EXERCISE INSTRUCTIONS: Select from the records below every line that has the word "para" in it.

(Stored data)
Content starts

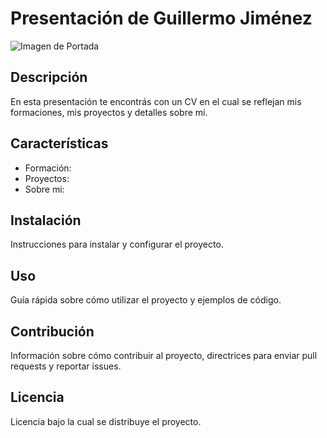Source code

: # Presentación de Guillermo Jiménez
![Imagen de Portada](url_de_la_imagen)

## Descripción 
En esta presentación te encontrás con un CV en el cual se reflejan mis formaciones, mis proyectos y detalles sobre mi.

## Características 
- Formación: 
- Proyectos:
- Sobre mi: 

## Instalación 
Instrucciones para instalar y configurar el proyecto. 

## Uso 
Guía rápida sobre cómo utilizar el proyecto y ejemplos de código. 

## Contribución 
Información sobre cómo contribuir al proyecto, directrices para enviar pull requests y reportar issues. 

## Licencia 
Licencia bajo la cual se distribuye el proyecto.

Content ends

SOLUTION FOR THIS TASK:
Instrucciones para instalar y configurar el proyecto. 
Información sobre cómo contribuir al proyecto, directrices para enviar pull requests y reportar issues. 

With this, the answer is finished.